La révision de la politique de défense du Royaume-Uni marque un changement fondamental dans les processus d’acquisition, en visant des cycles d’innovation plus rapides et en réduisant considérablement les délais. Il s’agit notamment de réduire le délai de passation des marchés pour les équipements majeurs de six ans en moyenne à deux ans, d’accélérer les mises à niveau et les achats de logiciels et de les faire passer à des cycles d’un an, voire de trois mois.

Un nouveau centre est en train d’être mis en place pour fournir des conseils clairs et une assistance aux petites entreprises qui cherchent à accéder à la chaîne d’approvisionnement de la défense, ce qui vise à augmenter considérablement le montant des 4 % du budget de la défense du Royaume-Uni qui sont dépensés avec les PME chaque année. Un fonds d’innovation pour la défense de 400 millions de livres sterling a été alloué spécifiquement pour soutenir les entreprises britanniques, en particulier dans le domaine des technologies de pointe.

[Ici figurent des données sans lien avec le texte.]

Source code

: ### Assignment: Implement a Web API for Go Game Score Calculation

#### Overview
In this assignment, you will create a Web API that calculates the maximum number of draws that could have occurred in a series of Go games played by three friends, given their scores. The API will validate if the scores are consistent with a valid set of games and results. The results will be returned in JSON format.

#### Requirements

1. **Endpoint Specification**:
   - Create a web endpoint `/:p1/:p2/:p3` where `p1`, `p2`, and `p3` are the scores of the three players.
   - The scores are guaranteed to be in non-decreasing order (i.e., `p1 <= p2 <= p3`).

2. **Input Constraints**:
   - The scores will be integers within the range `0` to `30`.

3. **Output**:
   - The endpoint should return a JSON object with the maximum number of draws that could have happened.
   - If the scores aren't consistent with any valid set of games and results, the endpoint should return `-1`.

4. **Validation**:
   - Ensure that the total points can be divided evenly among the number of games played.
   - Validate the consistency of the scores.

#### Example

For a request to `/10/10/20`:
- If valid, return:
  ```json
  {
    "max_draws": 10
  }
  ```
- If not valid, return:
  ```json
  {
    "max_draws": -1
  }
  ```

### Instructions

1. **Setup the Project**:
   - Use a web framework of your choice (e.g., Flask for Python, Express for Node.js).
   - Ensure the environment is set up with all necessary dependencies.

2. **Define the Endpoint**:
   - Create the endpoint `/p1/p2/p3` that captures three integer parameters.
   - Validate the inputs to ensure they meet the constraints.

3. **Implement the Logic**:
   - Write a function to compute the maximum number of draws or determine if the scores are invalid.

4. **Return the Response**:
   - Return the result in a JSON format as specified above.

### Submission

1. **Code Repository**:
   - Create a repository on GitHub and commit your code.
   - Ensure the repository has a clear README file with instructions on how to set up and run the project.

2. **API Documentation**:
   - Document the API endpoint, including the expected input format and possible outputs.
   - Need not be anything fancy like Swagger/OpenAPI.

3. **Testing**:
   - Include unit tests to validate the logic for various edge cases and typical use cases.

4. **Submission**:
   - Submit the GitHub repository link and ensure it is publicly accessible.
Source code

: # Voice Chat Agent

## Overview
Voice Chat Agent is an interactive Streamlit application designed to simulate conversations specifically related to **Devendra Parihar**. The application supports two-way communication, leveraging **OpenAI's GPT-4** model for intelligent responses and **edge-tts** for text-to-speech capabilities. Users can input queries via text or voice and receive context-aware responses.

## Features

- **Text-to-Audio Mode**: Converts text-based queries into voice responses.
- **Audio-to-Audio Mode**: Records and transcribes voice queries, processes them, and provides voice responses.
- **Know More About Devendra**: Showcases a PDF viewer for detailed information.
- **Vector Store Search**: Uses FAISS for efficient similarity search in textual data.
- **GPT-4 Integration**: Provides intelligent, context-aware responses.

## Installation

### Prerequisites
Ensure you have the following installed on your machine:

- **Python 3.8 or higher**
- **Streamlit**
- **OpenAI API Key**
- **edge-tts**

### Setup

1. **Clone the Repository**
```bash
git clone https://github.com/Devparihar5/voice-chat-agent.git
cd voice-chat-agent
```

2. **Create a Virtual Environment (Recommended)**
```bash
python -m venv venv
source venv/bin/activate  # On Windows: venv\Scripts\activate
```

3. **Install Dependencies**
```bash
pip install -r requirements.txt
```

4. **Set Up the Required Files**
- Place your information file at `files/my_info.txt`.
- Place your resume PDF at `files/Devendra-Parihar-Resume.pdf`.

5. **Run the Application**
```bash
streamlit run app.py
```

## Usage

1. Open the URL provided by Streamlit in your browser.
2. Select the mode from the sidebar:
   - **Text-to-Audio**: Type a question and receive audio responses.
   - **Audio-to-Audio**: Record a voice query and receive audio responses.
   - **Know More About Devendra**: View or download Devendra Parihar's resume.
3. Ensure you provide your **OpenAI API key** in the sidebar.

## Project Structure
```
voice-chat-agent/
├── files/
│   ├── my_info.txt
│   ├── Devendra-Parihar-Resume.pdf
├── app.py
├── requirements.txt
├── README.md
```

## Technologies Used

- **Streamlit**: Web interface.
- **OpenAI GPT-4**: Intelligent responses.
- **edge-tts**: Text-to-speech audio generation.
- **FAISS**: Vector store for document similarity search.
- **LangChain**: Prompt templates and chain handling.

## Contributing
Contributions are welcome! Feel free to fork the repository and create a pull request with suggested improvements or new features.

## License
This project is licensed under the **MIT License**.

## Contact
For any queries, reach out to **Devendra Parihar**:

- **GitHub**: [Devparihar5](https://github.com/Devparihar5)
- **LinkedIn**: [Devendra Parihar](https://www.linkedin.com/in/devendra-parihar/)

L’examen préconise également une nouvelle relation entre le ministère de la Défense, les sociétés commerciales, les start-ups et les PME. Ce nouveau modèle de partenariat encourage une collaboration précoce et continue tout au long de la chaîne d’approvisionnement, en mettant l’accent sur l’IA, les drones et les semi-conducteurs,

Toutefois, des défis importants se posent, notamment l’expérience de l’industrie en matière de collaboration avec les ministères de la défense dans toute l’Europe.

Malgré la demande croissante du secteur de la défense, la base globale de fabrication électronique de l’Europe s’est considérablement réduite (plus de 35 % en vingt ans). Des segments clés tels que les cartes de circuits imprimés (PCB), les substrats pour puces et les packaging avancés représentent une très faible part de la production mondiale liée à la défense en Europe. Cela signifie qu’alors que la demande est élevée, la capacité de production existante pourrait ne pas être suffisante, ce qui entraînerait des vulnérabilités potentielles dans la chaîne d’approvisionnement.

Le secteur de la défense est très réglementé, avec des normes de qualité strictes, des exigences de sécurité et des procédures de passation de marchés complexes qui peuvent constituer une barrière importante à l’entrée pour les entreprises, en particulier les plus petites. Cela peut conduire à davantage de partenariats et de consolidations.

Bien que l’approvisionnement européen soit encouragé, les entreprises européennes d’électronique seront toujours confrontées à la concurrence d’acteurs établis aux États-Unis, ainsi que d’acteurs émergents en Israël, en Corée du Sud et en Turquie. La nature spécialisée de l’électronique de défense pose également des problèmes de recrutement et de fidélisation d’ingénieurs et de techniciens qualifiés, en particulier dans le domaine de l’intelligence artificielle.

Le défi global consiste à faire en sorte que l’Europe saisisse l’occasion de reconstruire une industrie électronique durable, mais il reste peu de temps pour y parvenir.